A logical clock allows comparable timestamps. However we don't want this logical clock to be centralized, as this become a single point of failure for the system and is not fault-tolerant.
We are interested in distributed logical clocks where each participant has its own clock that collaborates with others.
Concurrent events
Events occurring without the knowledge of others.
Total order
If all nodes have the same collection of events, they can come to the same conclusion.

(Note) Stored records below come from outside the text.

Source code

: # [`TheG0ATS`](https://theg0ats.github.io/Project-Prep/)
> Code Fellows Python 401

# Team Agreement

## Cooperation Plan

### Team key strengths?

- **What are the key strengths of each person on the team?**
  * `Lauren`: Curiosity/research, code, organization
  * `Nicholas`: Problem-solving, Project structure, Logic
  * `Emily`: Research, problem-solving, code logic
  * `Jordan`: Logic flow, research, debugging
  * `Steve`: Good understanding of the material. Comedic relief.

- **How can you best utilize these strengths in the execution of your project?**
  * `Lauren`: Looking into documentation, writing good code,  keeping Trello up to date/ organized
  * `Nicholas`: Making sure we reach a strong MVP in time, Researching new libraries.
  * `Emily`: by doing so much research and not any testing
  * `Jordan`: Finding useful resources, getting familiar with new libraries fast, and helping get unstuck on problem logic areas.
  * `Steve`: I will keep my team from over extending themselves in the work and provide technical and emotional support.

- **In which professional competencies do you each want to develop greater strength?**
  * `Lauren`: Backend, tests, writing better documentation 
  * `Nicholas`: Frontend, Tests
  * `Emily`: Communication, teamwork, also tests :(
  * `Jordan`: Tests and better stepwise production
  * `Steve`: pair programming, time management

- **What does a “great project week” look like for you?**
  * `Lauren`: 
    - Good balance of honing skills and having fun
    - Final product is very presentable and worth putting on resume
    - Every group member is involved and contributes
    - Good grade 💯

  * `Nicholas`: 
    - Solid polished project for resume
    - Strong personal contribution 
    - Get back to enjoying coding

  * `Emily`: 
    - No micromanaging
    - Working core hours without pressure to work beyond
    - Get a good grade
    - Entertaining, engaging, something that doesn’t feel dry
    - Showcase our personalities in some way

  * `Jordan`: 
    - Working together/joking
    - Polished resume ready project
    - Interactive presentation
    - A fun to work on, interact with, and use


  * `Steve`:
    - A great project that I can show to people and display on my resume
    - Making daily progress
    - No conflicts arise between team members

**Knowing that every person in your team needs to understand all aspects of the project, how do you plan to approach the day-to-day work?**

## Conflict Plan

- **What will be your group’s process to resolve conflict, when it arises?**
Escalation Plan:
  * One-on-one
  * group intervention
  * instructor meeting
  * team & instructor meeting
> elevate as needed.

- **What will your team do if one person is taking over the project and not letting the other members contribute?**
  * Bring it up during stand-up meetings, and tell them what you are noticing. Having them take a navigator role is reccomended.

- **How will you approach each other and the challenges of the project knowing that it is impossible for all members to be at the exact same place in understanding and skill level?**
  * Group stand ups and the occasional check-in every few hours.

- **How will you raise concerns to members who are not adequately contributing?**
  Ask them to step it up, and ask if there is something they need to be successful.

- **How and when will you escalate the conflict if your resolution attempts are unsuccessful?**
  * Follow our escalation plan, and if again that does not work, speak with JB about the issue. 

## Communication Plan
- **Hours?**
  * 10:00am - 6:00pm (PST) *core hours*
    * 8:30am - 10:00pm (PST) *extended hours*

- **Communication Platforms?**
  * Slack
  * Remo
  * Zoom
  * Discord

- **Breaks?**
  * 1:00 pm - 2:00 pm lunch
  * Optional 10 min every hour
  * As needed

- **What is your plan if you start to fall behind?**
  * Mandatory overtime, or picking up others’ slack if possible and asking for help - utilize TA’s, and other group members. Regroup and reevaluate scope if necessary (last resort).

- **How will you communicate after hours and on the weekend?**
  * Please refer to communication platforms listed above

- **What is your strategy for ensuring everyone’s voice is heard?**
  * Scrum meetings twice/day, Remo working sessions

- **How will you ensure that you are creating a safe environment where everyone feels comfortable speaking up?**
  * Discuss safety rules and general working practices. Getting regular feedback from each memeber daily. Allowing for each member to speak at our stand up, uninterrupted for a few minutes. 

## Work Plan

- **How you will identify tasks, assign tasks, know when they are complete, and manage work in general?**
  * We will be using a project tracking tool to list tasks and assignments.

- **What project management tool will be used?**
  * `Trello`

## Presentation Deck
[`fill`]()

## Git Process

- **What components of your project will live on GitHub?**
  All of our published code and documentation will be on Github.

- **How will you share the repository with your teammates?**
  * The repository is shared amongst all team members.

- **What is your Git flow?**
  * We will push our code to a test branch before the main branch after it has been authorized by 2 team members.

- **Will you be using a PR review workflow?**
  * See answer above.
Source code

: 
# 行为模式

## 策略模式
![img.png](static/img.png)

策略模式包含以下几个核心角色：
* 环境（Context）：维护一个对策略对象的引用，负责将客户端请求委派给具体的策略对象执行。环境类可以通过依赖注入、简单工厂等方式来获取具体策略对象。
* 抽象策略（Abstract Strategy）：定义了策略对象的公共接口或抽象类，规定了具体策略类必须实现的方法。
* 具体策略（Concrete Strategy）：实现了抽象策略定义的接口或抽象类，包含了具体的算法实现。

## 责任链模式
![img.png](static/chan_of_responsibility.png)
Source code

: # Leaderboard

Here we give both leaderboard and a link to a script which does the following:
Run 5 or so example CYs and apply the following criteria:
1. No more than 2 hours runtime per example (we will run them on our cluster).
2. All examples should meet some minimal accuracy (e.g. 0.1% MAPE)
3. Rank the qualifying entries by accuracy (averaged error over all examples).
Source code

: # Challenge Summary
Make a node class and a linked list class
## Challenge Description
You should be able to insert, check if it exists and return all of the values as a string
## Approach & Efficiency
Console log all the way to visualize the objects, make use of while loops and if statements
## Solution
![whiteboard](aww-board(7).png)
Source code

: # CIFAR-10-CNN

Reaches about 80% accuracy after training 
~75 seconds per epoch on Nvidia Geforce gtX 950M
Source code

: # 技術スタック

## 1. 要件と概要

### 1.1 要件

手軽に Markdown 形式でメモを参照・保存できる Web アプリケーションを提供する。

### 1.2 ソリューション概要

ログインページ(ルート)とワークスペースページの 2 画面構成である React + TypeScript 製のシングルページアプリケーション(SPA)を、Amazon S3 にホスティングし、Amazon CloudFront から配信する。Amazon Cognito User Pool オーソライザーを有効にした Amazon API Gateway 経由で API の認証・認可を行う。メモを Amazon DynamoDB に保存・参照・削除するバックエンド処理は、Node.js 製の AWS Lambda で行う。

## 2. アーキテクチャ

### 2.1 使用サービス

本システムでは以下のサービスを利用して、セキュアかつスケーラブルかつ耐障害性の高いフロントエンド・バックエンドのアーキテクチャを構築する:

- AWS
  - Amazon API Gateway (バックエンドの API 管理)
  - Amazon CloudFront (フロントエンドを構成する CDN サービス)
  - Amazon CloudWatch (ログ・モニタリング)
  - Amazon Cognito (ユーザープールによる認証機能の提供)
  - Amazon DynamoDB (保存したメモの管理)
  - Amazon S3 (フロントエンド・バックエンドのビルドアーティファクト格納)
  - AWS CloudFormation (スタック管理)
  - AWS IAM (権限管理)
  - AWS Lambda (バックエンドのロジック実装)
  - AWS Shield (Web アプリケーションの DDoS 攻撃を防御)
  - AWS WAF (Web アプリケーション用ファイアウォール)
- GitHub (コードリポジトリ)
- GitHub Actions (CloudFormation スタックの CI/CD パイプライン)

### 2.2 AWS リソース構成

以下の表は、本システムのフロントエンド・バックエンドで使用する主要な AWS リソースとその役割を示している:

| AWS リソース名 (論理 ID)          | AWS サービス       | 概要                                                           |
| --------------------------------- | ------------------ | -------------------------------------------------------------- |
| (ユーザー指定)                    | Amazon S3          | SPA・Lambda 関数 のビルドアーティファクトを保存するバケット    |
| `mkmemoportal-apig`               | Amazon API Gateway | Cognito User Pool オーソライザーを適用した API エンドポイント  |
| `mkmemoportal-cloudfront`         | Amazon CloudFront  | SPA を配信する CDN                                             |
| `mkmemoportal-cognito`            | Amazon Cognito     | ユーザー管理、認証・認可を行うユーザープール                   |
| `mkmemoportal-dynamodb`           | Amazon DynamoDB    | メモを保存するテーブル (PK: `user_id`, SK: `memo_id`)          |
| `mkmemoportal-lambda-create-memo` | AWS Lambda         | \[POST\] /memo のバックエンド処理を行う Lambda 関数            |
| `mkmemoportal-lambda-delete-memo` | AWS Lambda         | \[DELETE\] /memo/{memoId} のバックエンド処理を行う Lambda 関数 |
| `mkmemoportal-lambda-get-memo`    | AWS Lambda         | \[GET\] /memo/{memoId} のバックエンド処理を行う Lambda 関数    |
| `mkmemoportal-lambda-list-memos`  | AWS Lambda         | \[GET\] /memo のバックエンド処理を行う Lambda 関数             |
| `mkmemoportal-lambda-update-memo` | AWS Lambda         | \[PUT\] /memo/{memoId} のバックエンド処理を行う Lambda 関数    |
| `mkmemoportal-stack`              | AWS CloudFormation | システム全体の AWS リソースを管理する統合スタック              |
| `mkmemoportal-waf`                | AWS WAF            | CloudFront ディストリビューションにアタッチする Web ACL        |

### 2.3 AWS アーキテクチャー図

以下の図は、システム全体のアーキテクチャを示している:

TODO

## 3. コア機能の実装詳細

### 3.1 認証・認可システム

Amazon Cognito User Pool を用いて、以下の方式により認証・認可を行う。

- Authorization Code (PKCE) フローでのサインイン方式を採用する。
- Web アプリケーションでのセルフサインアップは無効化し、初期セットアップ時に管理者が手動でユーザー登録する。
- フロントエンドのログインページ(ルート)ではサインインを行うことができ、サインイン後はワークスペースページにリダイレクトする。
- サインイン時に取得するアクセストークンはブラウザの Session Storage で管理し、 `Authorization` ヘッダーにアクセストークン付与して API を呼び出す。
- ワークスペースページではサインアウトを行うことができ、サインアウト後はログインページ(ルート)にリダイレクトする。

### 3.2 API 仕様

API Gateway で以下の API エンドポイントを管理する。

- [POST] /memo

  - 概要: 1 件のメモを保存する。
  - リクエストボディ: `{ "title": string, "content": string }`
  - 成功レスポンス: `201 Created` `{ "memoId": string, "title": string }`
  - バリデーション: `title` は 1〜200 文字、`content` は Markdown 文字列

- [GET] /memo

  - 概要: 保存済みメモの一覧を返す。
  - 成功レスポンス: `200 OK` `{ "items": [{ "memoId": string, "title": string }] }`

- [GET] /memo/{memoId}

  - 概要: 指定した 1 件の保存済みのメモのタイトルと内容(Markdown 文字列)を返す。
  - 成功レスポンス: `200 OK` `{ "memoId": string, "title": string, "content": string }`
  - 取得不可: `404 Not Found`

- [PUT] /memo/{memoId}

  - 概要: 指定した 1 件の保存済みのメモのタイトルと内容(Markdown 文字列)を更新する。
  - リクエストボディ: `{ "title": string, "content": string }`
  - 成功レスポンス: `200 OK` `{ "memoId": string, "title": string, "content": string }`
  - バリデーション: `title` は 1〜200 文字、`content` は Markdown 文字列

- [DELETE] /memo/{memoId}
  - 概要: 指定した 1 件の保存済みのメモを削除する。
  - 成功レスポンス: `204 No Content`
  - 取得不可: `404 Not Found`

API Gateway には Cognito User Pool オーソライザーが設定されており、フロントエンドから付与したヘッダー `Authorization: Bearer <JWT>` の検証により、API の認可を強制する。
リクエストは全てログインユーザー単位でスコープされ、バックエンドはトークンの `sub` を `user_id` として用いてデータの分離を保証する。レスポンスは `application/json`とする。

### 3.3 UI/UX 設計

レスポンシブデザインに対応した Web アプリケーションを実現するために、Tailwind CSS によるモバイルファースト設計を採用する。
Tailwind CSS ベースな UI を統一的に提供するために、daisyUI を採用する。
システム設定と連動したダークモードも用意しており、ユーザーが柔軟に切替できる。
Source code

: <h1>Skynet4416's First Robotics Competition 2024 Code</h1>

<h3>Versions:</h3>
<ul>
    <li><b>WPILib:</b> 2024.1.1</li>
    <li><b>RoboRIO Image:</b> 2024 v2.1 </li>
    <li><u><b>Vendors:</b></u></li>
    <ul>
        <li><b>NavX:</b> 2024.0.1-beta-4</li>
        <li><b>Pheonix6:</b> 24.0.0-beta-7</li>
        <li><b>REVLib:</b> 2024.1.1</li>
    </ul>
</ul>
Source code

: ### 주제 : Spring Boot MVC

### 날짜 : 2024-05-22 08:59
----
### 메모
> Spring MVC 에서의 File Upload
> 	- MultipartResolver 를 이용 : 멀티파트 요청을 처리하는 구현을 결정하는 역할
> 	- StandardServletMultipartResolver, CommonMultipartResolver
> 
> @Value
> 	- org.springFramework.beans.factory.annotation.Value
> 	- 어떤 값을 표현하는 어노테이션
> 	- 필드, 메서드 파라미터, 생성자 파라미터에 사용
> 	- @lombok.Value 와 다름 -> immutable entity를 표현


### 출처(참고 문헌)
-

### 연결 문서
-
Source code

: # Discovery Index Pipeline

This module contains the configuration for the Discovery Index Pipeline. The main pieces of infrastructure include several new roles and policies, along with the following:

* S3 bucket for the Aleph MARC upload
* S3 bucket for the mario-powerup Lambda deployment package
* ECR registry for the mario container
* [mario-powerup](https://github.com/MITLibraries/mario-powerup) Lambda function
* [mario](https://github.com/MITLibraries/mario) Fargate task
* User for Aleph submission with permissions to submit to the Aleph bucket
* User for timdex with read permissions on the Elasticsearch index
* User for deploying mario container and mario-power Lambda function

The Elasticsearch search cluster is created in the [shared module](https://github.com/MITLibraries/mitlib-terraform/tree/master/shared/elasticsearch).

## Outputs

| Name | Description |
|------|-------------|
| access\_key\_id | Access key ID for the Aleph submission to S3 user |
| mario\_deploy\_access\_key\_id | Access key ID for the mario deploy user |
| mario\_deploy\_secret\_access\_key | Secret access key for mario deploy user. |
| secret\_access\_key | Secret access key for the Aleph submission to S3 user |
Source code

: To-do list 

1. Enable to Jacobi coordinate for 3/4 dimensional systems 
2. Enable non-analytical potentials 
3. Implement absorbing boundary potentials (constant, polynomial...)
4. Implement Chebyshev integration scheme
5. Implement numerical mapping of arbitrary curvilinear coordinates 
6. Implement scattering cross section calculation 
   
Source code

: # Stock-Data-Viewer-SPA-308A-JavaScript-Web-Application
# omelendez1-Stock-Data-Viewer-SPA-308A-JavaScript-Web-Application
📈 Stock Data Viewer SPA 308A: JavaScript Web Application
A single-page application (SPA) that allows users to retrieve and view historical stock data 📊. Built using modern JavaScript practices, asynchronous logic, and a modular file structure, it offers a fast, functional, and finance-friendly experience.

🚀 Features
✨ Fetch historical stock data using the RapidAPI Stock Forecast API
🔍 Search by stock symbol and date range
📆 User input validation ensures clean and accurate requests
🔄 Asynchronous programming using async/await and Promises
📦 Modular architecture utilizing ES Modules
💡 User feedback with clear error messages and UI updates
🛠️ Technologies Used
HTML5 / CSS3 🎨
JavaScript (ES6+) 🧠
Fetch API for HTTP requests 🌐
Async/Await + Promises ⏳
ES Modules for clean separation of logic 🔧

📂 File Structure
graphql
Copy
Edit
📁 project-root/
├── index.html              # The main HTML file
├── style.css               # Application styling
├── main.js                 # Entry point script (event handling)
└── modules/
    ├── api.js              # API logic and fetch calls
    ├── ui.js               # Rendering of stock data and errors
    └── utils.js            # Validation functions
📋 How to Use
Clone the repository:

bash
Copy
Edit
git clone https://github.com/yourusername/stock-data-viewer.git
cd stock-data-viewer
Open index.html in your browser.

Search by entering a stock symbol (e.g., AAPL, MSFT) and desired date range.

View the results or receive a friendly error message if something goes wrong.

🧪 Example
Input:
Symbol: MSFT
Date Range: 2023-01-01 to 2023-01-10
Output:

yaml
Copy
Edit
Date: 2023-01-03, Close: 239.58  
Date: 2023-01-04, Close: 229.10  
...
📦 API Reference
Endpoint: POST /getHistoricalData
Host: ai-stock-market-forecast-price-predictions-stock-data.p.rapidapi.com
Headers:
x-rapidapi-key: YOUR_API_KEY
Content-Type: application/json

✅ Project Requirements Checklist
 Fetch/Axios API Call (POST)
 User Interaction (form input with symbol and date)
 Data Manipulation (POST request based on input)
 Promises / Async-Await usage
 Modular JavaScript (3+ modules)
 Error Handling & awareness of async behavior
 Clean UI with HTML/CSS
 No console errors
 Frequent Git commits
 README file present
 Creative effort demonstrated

It also means that we can infer causality of events (i.e Compare events to know which one happend before.)
Lamport Clocks
- Timestamps are sequential associated with events
- Each node maintains their sequence starting at 0
- When an event is generated, the sequence is incremented and that number is associated with the event.
- When a node is made aware of an event. It compares it sequence with the number of the event and increases its own sequence if the number is greater.
Lamport clocks allows comparing events in an historical manner (happened before) after the fact
- Local events remain order, even when mixed with events from other node, since the sequence is monotonically increasing.
Drawbacks
- Total order of event is not deterministic. We cannot distinguish events with the same timestamp.
- Events cannot be ordered in real-time. A node may have generated event [5] and a later time receive a [4] timestamp. If preserving order for non-concurrent events is important, Lamport clocks is not suitable.
- Cannot tell if an event occured after another, if the events are concurrent.
Lamport Origin Clocks
The Lamport original clocks also embeds the node id in the timestamp to be used as a second sort key. This allows having a deterministic sort order, because we can now distinguish events with identical timestamps.
Vector Clock & Dotted Vector Clock
The space complexity of vector clock is O(n), where n is the number of nodes. The timestamp keeps track of the last known event ID for each node.
For example consider the timestamp [3,4,0] originating from node B:
- There are 3 nodes in the system
- The fourth events generated by node B
- it precedes events like [4,5,2], because [4,5,2] is aware of events implied in [3,4,0]
- It is concurrent with [0, 2, 2], because [2] on Node C happened without knowledge of [4] on node B
Comparison
- If all values are equal, timestamps are identical
- If some values are lower or equal and some are greater, than the events are concurrent.
- If one or more entries are lower or equal, but none are greater, The timestamp with the lower entries precedes the other one.
Applications
- Collaborative editing such as Google docs
- CRDTs (Conflict-free replicated data types)
- Multi-leader storage systems